*** INPUT FOR THIS TASK ***
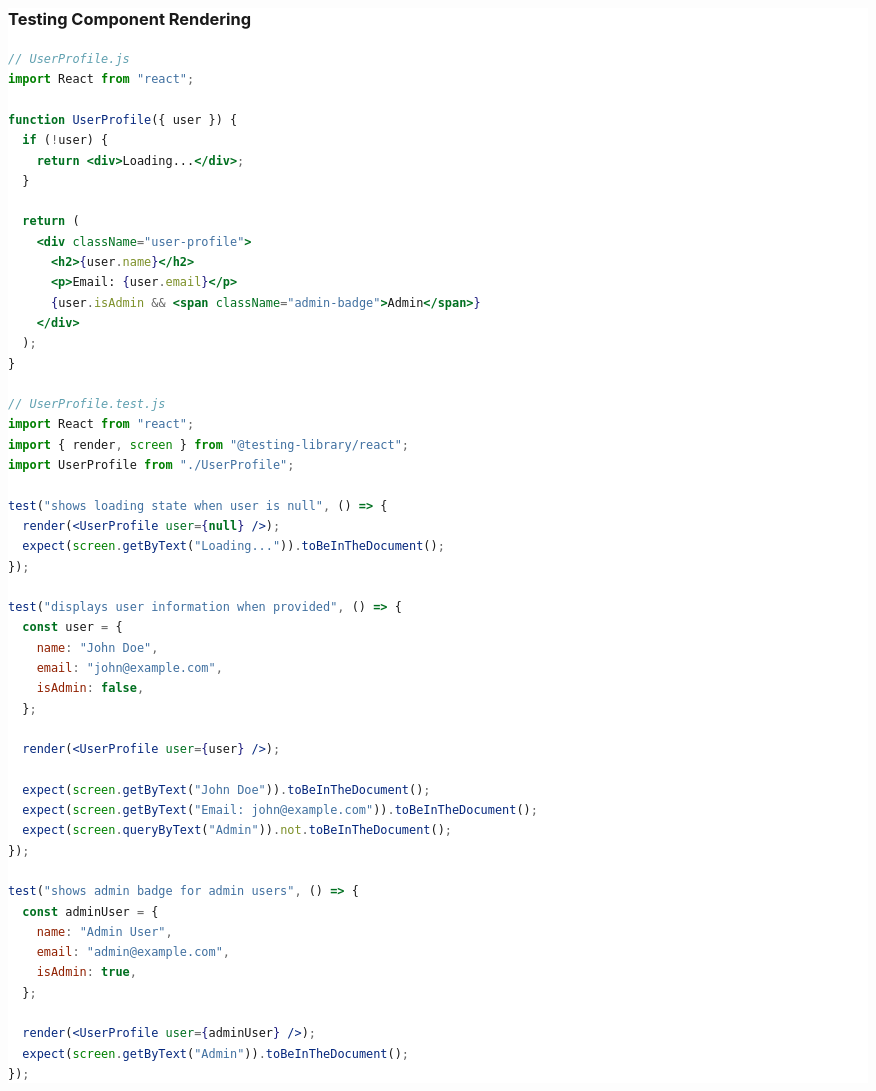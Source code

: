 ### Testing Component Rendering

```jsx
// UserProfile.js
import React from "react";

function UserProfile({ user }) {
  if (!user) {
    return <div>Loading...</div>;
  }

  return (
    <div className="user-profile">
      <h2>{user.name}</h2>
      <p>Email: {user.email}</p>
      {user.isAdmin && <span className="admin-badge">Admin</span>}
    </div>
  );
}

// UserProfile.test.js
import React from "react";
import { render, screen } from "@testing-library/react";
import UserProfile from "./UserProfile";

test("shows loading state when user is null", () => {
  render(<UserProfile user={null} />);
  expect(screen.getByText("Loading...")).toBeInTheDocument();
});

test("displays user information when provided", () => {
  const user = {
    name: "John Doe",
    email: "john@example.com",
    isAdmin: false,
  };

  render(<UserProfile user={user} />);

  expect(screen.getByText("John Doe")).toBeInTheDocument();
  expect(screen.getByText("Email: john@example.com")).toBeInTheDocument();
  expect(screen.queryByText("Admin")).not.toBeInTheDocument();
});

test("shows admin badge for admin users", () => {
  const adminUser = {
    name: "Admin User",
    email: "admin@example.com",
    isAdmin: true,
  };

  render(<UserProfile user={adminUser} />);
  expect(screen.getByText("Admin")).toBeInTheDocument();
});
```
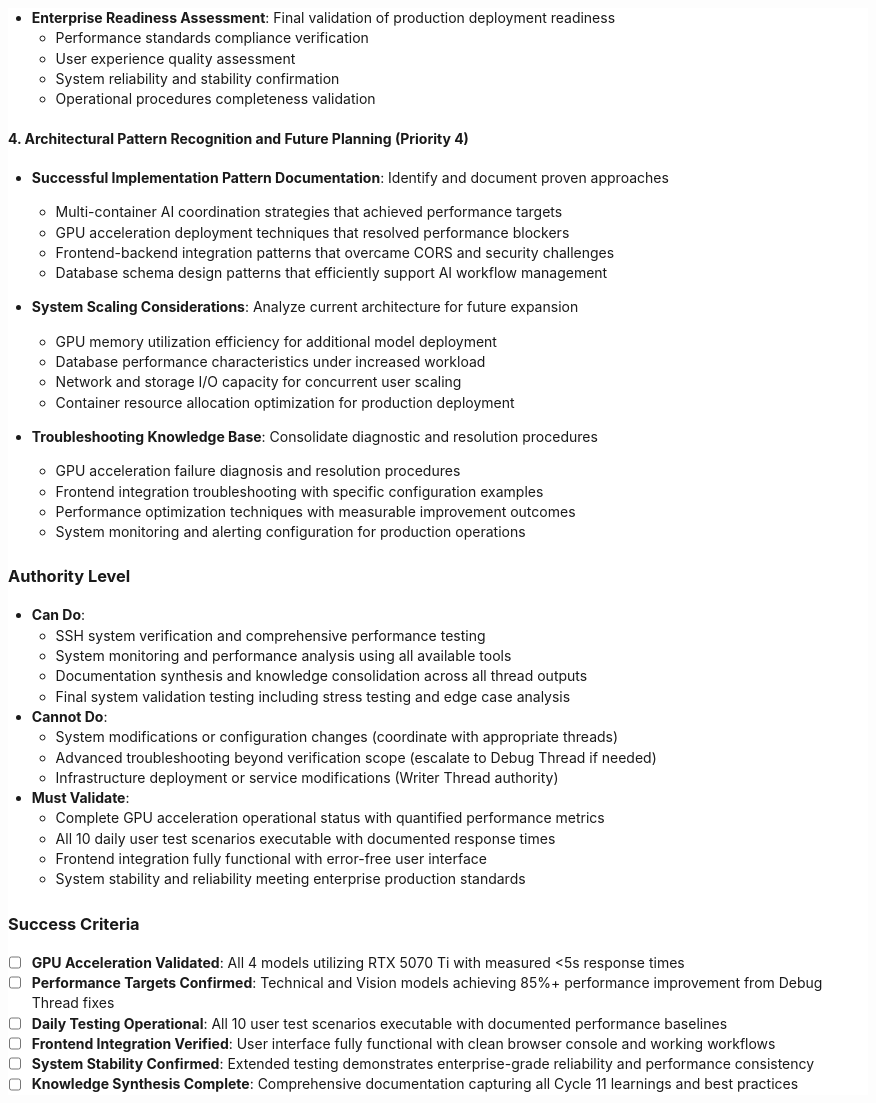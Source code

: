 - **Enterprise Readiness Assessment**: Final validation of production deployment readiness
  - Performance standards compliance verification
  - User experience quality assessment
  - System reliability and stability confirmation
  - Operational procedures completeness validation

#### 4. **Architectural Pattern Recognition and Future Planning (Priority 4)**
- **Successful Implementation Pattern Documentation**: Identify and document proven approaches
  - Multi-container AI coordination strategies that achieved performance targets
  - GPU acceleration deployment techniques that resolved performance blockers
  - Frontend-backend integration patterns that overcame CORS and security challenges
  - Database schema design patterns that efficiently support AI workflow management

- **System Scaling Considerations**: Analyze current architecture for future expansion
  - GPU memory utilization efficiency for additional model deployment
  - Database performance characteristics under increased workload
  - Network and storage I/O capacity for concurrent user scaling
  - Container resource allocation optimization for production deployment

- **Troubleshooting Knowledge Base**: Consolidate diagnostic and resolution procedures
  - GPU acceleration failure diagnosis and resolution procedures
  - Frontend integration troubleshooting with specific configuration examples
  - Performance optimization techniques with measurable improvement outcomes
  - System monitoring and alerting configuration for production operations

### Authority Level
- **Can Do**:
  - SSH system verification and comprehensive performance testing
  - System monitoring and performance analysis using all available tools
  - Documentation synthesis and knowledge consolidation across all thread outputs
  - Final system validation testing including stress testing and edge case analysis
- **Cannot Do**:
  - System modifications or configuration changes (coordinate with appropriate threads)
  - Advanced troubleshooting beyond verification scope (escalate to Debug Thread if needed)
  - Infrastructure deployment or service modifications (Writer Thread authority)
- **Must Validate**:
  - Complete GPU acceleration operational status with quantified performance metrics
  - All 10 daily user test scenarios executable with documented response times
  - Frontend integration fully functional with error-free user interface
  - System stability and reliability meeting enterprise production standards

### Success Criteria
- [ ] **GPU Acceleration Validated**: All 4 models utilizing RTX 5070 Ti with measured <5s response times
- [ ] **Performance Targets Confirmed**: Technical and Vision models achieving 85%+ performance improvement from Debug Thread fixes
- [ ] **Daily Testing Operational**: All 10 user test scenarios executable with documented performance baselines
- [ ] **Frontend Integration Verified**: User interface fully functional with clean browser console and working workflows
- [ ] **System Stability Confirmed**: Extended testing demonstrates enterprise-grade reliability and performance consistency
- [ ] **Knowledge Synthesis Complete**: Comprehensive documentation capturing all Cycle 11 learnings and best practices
*** End of INPUT FOR THIS TASK ***
__WHAT YOU ARE ASKED TO DO__: In the entries above, find the line holding "- Database performance" and the line holding "- All 10 daily"; print both of them and every line between, exactly, and nothing else.

__RESPONSE AREA__:
  - Database performance characteristics under increased workload
  - Network and storage I/O capacity for concurrent user scaling
  - Container resource allocation optimization for production deployment

- **Troubleshooting Knowledge Base**: Consolidate diagnostic and resolution procedures
  - GPU acceleration failure diagnosis and resolution procedures
  - Frontend integration troubleshooting with specific configuration examples
  - Performance optimization techniques with measurable improvement outcomes
  - System monitoring and alerting configuration for production operations

### Authority Level
- **Can Do**:
  - SSH system verification and comprehensive performance testing
  - System monitoring and performance analysis using all available tools
  - Documentation synthesis and knowledge consolidation across all thread outputs
  - Final system validation testing including stress testing and edge case analysis
- **Cannot Do**:
  - System modifications or configuration changes (coordinate with appropriate threads)
  - Advanced troubleshooting beyond verification scope (escalate to Debug Thread if needed)
  - Infrastructure deployment or service modifications (Writer Thread authority)
- **Must Validate**:
  - Complete GPU acceleration operational status with quantified performance metrics
  - All 10 daily user test scenarios executable with documented response times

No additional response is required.